Going down the data below, set down exactly the line with "Changing the pairwise" and each line after it through the line with "class and Toda"; no other lines.

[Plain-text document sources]
[Start of section]

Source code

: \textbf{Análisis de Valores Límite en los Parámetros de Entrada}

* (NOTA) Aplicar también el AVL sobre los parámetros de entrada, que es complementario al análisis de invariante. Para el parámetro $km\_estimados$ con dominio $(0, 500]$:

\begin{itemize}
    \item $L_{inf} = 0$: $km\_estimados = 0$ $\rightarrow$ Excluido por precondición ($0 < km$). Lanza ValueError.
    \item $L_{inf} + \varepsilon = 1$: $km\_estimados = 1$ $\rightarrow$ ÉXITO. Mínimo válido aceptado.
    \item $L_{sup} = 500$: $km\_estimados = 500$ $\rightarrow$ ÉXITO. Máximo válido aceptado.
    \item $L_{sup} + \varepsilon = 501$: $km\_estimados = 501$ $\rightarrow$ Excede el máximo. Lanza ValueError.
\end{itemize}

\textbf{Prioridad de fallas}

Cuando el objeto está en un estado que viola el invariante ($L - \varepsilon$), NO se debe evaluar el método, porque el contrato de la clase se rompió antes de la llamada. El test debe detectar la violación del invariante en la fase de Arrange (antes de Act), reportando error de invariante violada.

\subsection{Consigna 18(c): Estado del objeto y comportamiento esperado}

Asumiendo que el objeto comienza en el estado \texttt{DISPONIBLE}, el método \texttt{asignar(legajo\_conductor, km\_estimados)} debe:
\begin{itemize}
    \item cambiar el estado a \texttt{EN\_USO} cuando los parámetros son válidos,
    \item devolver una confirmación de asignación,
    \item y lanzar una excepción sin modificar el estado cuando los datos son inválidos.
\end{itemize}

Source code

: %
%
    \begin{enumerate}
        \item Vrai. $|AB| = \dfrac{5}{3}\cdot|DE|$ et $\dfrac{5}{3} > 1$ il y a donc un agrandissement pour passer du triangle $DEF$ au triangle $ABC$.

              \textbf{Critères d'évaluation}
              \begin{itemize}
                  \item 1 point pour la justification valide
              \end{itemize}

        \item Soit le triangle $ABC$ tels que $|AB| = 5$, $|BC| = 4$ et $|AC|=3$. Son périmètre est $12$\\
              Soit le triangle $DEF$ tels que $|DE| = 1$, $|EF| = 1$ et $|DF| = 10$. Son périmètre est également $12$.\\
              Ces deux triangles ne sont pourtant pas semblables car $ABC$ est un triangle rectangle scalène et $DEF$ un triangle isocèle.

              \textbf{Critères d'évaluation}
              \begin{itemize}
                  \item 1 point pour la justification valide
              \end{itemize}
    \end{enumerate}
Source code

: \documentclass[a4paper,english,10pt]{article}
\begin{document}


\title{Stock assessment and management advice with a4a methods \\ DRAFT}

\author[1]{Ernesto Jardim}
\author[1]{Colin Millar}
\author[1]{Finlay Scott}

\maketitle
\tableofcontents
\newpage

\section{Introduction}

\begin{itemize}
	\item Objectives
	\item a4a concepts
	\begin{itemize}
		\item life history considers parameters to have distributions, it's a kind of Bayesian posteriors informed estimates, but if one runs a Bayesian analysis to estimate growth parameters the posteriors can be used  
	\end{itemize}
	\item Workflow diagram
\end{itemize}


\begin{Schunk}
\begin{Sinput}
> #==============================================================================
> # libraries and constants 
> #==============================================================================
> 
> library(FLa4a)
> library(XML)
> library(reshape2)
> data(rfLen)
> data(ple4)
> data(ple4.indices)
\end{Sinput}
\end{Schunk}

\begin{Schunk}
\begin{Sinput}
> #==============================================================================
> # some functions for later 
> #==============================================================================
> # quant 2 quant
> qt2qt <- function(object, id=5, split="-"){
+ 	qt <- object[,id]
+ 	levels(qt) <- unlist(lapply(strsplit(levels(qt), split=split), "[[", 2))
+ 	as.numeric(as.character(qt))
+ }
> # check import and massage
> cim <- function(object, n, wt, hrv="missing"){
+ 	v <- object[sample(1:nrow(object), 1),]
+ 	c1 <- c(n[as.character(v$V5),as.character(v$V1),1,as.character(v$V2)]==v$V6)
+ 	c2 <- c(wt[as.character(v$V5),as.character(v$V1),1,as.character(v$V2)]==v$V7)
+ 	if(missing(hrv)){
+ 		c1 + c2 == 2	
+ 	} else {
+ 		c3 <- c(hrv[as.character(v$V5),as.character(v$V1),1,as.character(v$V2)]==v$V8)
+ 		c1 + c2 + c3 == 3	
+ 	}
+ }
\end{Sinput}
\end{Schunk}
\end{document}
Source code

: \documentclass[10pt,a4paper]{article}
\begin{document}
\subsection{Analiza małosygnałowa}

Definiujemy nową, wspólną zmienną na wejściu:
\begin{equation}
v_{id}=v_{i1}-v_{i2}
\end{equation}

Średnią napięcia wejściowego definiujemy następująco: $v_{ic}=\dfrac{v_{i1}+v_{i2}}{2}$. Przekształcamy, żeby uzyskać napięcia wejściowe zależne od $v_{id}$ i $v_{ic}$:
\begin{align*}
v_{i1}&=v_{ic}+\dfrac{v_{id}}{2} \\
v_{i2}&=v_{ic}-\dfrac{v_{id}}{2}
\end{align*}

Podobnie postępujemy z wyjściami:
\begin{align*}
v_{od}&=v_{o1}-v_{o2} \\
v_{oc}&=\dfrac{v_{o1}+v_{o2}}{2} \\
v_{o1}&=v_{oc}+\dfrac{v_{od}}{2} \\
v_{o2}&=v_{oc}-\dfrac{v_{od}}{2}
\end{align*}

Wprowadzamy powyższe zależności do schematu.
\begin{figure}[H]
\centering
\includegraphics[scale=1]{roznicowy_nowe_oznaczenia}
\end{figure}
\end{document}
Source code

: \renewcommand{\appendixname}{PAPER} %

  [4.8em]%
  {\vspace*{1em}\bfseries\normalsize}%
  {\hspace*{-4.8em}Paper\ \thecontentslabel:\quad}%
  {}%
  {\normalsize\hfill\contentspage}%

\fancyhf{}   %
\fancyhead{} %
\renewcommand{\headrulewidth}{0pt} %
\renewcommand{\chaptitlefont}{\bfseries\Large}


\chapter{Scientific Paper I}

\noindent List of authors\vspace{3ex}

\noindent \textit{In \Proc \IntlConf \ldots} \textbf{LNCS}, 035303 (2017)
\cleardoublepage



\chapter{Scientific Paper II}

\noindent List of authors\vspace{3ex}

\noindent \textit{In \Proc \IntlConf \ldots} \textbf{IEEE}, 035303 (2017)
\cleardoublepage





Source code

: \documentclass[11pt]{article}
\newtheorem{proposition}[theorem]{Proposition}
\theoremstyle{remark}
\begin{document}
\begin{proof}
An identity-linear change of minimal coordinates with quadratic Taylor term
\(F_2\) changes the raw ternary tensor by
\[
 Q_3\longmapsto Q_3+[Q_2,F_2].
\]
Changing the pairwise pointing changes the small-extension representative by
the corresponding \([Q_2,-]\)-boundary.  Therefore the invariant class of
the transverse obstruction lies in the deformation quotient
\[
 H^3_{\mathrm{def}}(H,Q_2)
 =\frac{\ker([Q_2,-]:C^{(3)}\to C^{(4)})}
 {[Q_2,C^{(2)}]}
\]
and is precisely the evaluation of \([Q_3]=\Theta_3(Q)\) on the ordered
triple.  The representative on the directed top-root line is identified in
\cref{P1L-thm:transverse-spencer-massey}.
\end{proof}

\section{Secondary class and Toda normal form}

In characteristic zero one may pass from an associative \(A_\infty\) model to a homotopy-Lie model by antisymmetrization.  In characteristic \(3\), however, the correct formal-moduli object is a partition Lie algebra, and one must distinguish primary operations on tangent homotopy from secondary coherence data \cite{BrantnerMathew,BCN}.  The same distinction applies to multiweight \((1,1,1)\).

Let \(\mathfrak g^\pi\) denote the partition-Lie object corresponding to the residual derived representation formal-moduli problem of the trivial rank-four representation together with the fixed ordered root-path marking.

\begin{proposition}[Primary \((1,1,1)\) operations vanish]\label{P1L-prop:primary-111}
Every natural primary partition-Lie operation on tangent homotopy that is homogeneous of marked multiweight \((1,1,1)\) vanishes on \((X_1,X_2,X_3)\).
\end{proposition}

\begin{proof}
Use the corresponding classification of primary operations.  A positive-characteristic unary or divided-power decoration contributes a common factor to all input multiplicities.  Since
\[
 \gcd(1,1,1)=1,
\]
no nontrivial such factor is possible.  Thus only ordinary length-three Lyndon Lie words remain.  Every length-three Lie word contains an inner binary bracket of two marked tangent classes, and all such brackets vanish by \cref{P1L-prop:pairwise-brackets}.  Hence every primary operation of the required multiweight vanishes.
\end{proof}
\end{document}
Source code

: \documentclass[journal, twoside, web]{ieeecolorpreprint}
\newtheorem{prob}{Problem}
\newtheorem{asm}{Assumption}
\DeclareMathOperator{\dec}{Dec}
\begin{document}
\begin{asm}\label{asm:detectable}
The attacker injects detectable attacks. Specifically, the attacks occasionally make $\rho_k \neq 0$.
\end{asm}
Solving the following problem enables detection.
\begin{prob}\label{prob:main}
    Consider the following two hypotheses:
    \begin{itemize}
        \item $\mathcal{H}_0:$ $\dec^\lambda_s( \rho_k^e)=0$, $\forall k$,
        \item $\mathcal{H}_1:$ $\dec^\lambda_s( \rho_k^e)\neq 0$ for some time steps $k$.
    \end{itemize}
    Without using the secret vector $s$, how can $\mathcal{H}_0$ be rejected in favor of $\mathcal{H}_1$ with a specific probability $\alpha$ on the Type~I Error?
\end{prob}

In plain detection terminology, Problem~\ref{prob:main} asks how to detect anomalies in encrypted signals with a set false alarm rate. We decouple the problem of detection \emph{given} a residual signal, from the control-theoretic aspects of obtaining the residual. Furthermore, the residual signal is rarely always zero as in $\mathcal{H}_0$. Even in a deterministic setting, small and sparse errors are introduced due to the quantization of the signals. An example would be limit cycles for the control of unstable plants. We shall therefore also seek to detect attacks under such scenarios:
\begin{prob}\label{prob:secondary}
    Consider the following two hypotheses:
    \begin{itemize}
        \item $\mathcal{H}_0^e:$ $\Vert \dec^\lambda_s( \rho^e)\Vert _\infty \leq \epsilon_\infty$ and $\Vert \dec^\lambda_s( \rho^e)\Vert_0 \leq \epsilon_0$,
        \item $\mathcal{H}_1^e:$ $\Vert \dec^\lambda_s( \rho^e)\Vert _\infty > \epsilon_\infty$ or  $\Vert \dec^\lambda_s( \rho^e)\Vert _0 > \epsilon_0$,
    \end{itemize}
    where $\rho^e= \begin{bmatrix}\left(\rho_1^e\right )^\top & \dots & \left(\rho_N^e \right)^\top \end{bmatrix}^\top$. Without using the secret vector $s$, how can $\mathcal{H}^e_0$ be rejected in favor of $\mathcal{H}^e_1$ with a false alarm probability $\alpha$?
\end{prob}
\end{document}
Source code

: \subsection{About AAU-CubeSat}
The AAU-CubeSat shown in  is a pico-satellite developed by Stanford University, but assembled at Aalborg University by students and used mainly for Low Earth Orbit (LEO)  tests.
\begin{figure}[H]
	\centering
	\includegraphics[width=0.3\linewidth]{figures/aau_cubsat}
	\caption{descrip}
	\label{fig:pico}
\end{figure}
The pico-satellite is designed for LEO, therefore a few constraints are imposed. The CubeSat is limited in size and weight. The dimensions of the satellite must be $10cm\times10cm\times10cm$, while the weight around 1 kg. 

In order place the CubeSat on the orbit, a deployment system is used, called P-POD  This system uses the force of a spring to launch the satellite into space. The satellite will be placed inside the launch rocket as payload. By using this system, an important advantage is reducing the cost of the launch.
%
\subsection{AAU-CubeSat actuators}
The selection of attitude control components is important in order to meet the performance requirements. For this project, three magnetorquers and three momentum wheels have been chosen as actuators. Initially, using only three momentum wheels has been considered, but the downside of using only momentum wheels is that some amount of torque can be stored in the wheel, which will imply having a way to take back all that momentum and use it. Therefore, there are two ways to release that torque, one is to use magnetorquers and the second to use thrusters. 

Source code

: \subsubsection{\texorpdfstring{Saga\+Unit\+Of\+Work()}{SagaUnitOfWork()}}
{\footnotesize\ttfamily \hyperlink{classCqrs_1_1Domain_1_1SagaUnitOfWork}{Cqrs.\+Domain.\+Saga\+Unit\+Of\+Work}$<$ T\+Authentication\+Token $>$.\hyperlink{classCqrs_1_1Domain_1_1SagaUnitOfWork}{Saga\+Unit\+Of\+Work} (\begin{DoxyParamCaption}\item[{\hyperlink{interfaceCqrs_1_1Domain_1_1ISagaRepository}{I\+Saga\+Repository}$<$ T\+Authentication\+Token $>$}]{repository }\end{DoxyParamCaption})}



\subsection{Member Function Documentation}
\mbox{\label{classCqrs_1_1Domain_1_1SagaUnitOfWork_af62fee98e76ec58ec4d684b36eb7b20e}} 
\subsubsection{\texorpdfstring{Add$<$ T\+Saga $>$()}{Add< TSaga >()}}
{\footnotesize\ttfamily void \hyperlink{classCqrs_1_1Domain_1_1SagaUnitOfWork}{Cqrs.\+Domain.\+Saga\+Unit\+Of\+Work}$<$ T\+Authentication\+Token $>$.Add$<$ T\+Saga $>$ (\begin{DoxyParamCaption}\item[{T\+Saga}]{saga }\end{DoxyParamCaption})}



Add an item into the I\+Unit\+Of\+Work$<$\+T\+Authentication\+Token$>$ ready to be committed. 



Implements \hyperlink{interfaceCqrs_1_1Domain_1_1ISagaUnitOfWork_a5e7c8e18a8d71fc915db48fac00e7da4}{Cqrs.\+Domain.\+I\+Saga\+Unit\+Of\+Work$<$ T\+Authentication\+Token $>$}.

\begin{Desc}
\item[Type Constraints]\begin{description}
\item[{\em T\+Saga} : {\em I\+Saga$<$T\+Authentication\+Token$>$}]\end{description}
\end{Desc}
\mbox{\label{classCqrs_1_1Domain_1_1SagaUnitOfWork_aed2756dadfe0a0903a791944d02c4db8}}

[End of section]

• _Exercise solution_
Changing the pairwise pointing changes the small-extension representative by
the corresponding \([Q_2,-]\)-boundary.  Therefore the invariant class of
the transverse obstruction lies in the deformation quotient
\[
 H^3_{\mathrm{def}}(H,Q_2)
 =\frac{\ker([Q_2,-]:C^{(3)}\to C^{(4)})}
 {[Q_2,C^{(2)}]}
\]
and is precisely the evaluation of \([Q_3]=\Theta_3(Q)\) on the ordered
triple.  The representative on the directed top-root line is identified in
\cref{P1L-thm:transverse-spencer-massey}.
\end{proof}

\section{Secondary class and Toda normal form}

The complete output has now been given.